機能性を重視する現代家屋
家を借りるとき、家を建てるとき、家を買うとき、収納スペースがどこにあるか、容量は十分か、というのは気になるポイントだと思います。
収納スペースですから「モノを置く」ことを想定していますよね?これだけの収納スペースがあれば、部屋も狭くならず、置き場所に困ることもなく、生活しやすいぞ!と。
このように、一般には機能第一で考えてしまう。収納スペース以外では、生活導線や多機能化、部屋の役割を明確に区切ることも含まれる。
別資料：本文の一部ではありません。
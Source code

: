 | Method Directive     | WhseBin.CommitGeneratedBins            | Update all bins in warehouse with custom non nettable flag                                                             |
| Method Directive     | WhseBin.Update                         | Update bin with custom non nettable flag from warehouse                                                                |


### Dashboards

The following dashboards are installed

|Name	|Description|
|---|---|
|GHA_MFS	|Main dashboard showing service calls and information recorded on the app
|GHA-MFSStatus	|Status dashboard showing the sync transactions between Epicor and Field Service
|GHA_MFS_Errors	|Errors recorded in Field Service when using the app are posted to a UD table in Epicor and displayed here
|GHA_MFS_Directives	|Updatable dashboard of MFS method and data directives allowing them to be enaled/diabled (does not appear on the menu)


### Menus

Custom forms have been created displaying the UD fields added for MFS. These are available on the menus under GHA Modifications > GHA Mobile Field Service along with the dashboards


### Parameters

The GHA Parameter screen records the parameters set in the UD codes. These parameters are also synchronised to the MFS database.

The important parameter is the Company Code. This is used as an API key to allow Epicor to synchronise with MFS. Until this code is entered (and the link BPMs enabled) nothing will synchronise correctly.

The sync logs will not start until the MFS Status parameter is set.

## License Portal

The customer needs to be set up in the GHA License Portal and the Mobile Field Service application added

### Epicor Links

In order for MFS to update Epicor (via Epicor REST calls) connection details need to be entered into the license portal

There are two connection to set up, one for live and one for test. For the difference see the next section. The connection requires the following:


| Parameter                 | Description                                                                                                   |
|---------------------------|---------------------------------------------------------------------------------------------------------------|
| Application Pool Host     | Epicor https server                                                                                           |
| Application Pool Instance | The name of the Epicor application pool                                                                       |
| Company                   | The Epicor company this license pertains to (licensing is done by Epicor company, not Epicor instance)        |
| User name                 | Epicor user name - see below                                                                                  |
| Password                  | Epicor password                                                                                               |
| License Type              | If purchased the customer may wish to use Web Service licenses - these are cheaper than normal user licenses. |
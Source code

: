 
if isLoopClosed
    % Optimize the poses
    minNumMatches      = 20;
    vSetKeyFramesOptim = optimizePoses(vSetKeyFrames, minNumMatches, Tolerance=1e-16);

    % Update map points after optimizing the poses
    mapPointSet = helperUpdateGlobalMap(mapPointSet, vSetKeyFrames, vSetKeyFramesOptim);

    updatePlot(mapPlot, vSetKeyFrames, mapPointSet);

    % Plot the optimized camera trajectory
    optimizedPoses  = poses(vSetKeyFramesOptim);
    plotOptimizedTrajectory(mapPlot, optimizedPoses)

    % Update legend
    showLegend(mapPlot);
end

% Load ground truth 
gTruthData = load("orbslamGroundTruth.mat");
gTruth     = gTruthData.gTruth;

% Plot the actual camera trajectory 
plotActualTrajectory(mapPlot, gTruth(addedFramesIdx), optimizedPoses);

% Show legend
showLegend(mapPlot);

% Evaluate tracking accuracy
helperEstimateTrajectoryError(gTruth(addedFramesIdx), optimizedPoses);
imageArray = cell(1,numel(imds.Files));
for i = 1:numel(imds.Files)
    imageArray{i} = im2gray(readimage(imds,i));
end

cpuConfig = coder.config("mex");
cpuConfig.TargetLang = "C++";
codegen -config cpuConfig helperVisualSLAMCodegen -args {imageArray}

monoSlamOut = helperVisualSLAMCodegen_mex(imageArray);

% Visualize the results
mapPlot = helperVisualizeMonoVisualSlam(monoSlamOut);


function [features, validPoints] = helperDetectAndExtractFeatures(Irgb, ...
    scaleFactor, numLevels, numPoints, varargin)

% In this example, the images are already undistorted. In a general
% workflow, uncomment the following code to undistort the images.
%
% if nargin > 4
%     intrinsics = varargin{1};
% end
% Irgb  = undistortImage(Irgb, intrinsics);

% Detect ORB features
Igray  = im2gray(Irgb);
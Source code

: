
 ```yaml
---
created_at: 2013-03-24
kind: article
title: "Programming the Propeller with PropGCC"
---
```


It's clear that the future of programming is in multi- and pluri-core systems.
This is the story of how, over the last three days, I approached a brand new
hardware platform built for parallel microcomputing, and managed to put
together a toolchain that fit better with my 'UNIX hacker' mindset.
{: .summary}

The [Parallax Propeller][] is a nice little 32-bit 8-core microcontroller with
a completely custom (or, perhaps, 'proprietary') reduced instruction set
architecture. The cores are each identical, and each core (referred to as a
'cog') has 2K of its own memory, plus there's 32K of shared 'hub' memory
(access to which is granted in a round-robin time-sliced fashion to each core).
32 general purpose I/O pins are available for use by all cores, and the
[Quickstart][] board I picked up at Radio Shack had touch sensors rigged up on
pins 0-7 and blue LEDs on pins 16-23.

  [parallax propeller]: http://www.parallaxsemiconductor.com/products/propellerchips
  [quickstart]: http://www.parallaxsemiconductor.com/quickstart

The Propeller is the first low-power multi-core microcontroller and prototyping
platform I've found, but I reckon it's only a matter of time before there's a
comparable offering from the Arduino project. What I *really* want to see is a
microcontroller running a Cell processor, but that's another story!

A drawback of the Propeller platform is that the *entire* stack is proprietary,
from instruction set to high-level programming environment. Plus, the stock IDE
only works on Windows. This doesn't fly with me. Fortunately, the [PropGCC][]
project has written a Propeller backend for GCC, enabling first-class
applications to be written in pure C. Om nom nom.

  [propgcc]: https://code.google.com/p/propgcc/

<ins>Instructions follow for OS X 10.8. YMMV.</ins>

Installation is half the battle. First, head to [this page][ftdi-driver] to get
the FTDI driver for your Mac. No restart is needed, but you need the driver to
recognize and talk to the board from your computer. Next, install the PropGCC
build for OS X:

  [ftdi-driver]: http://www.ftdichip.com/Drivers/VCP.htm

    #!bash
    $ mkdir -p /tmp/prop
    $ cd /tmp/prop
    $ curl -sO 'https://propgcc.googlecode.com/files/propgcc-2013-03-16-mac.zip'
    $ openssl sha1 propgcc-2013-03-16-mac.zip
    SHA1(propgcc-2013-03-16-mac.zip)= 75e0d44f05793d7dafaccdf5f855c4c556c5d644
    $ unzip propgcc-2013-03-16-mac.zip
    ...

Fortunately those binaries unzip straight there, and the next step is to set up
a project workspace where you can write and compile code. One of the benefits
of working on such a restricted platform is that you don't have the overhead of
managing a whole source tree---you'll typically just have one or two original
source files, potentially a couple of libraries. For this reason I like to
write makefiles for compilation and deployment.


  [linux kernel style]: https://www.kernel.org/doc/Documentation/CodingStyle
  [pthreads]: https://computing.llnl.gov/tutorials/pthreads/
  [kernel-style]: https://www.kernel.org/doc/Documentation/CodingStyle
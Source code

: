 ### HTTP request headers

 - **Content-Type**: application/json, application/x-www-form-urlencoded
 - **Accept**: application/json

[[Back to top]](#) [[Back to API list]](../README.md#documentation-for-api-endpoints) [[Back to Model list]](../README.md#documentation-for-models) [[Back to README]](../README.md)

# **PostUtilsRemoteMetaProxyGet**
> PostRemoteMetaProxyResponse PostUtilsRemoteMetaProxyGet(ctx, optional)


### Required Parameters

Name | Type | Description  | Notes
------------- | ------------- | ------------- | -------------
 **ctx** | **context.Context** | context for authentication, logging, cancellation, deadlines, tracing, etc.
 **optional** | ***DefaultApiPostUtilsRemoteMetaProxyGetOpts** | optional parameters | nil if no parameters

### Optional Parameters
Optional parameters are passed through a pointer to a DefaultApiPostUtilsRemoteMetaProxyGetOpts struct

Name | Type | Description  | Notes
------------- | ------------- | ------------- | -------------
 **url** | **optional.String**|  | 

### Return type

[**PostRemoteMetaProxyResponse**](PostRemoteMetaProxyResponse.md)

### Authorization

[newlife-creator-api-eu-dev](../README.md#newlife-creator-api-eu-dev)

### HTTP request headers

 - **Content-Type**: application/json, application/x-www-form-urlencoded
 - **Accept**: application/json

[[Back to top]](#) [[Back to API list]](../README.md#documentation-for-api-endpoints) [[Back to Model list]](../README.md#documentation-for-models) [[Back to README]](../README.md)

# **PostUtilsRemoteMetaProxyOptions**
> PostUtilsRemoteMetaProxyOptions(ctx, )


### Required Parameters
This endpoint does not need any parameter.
確かにこの方が、合理性・能率性・実用性が求められる今の時代には合うに違いない。
精神性を含んでいる日本家屋
「モノを置かない」スペースは想定していますか?
こんな問いかけをすると「えっ、何言ってんの?」と首をかしげるだろう。
でも、昔の日本の住まいには確かに「それ」があった。
昨今のすまいから追い出されたものの第一は床の間である。実用性からいうとなくてもいい。
子供が「なんで床の間があるの?」と興味を持っても、学校でしっかり教わらないし、家庭でも教わらないし(親が知らないので)、なにより昔ながらの家は「古くさい、ダサい、田舎にある家、おじいちゃんおばあちゃんの家」のイメージに塗り替えられてしまった。
最近少しづつ古民家というワードで床の間を見かけるようになり、賃貸でも扱われつつある。が、まだまだ非日常のスペースという感覚だろう。 古民家カフェとか古民家ホテルと聞いてやっと「おしゃれっぽい」というイメージが湧くのではないか。
さて、床の間は何のためにあるのか?こちらの記事から引用してみよう。
それは、家の中の最上の席を聖なる空間とし、そこを一家の精神の拠り所として生活していた時代の心を映したものと言ってよいでしょう。
また、「空」なるものが神の依代(よりしろ=神霊が招き寄せられて乗り移るもの)になるという古代からの感覚で言えば、床の間が空白であることこそ大切なのかもしれません。「住まいの中に神社の社(やしろ=神の降下するところ)のように聖なる場所を造ることで、その霊威を取り込もうとしたのが床の間」と解説する人もあります。
雑多なものがあふれがちな家の中で、床の間だけは余白のある空間。その余白に、清浄な空気が流れていくような気もします。美しく整えられた床の間に、神棚にも似た雰囲気があるのは、きっとそんな理由からなのでしょう。
https://www.muji.net/lab/living/120104.htmlより(太字化は筆者加工)
先人達は「モノを置かない」スペースを用意し、その空間を大切にしていた。
モノは置かないが、そのスペースを心の置き場所にしていたように思う。
床の間という空間が、心をリラックスさせ、浄化させ、落ち着かせる、大切な役割を果たしていたのだろう。 合理性・能率性・実用性では説明できない精神性がそこにはある。
収納に床の間の要素を取り入れる
収納というのは、モノの置き場所を決めるだけではない。
「余白の場所」を決めることだって収納。意識して「ここには何も置かない」と決める。
取り出しやすさ・戻しやすさといった合理性を考えると余白は大事。
精神性を考えてみても余白は大事。 余白は余裕を生み、安らぎを与える。
部屋はスッキリしたけどなにか落ち着かない、という場合は、「何も置かない空間」という収納を見直すことで改善できるかもしれない。
家じゅうがのっぺりしていてはいけない。心落ち着く床の間のような「ハレ」の場所がほしい。
モノだけでなく、そこに住むみんなも整えられているような気になる、そんな場所。
床の間が作れなくとも、そんな場所(余白)は作れるはずだ。